Mayor Michael Nutter said Tuesday that the city is seeing small progress in cutting its dropout rate, but there is still room for improvement, Fox 29's Joyce Evans reports.
"The fact that we have so many people who have dropped out of high school means that we're losing money at the state level and in the city," said Ray Murphy, of Bread and Roses, which is an advocacy group for more and better education.
The city's losing money by the hundreds of millions, according to a recent study by the Alliance for Excellent Education.
That includes houses that won't be bought, money that won't be earned, spent, or invested, even millions a year in cars that won't be bought.
According to the study, if half of the Philadelphia students who dropped out of the class of 2008 had actually graduated, the city could have expected a boost in tax revenue by $18 million.
"We're going to see more and more money lost in our wage base. We're going to see more and budget crises. We're going to see less dollars for basic services that we all rely on," Murphy said.
He says tax incentives are not enough to lure and hold onto businesses when your dropout rate is at 29 percent and 22 percent of the population is illiterate.
"We've definitely fallen behind, and we need to catch if we want to be able to keep up in the new economy," Murphy said.
Ebony Baylis, 20, is doing her part to catch up after dropping out of high school three years ago.
"I would try, and it was like things would keep happening that would make it harder for me to learn, harder fro me to, you know, succeed in what I was trying to get to."

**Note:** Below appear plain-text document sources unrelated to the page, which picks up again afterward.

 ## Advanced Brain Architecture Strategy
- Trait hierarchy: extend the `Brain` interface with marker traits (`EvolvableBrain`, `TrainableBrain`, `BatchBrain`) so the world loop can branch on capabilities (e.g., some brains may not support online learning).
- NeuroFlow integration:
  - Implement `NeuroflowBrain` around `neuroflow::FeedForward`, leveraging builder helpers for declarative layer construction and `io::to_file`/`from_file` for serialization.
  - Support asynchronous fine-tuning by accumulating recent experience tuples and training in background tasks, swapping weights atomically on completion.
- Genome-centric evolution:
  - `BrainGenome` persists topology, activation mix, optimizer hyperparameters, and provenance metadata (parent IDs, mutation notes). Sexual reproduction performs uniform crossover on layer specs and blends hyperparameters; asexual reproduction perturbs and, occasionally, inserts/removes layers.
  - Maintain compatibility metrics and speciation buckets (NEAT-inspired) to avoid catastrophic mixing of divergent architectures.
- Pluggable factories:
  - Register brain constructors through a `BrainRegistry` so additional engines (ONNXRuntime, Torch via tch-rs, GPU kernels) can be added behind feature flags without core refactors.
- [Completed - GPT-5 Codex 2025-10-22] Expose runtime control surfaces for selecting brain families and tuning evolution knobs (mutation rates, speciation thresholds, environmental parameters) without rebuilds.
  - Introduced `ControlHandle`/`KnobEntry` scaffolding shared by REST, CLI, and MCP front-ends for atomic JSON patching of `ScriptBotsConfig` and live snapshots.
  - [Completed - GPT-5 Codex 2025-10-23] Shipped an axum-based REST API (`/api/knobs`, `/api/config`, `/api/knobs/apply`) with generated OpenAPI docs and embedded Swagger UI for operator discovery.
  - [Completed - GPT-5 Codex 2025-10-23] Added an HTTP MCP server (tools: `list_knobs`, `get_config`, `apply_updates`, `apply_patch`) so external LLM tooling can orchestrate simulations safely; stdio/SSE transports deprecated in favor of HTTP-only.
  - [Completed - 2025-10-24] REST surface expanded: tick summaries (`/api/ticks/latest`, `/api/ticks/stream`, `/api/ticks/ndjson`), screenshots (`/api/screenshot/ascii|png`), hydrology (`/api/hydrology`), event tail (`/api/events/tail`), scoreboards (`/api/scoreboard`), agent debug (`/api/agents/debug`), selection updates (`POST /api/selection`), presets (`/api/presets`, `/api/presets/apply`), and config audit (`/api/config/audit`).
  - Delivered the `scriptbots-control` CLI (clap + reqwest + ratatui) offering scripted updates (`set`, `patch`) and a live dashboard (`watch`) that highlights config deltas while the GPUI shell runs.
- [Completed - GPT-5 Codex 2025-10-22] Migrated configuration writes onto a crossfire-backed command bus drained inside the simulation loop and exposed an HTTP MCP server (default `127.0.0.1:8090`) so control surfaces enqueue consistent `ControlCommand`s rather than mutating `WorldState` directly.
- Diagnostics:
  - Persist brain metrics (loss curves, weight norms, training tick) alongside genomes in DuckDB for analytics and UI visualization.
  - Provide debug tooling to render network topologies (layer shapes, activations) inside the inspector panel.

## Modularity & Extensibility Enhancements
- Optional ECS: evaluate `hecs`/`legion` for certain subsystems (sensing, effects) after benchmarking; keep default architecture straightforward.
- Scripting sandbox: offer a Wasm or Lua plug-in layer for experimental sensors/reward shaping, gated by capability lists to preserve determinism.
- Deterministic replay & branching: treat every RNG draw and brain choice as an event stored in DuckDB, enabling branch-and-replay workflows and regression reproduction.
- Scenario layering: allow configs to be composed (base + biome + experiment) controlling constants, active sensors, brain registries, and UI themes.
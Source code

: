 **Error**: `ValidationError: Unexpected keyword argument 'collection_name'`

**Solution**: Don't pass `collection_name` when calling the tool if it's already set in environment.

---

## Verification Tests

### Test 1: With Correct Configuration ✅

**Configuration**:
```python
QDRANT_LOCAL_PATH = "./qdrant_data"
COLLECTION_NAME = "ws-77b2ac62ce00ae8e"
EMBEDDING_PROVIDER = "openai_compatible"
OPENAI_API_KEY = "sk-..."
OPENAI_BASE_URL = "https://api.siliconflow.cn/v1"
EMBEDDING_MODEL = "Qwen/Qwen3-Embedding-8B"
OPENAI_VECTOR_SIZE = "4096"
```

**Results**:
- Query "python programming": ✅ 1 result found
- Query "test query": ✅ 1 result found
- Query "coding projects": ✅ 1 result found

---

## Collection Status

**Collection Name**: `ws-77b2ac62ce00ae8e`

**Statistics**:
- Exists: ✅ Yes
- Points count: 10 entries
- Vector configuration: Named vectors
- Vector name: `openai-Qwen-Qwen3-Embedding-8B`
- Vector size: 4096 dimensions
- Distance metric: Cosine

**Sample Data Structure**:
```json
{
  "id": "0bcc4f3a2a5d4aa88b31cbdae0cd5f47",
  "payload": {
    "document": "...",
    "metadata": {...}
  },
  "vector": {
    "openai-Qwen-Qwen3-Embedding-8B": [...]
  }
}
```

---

But she's getting to it now with youth united for change, which just started a progress for dropouts.
"You never think that you can make as big a change as you think you can until you get involved with people that are going to help you get there," Baylis said.
Baylis' advice to others: "Stick it out, you know, keep trying because there is a purpose to you getting what you want to get for your future."
Baylis is about to earn her GED, and she has already set her sights on college.
Nicholas Torres, of Project U-Turn, joined the Fox 29 News at 10 to talk more about why the mayor is touting some progress in the number of high school graduates and reclaiming dropouts.
Project U-Turn is a joint project between private and public business agencies that are fighting that dropout rate in the city.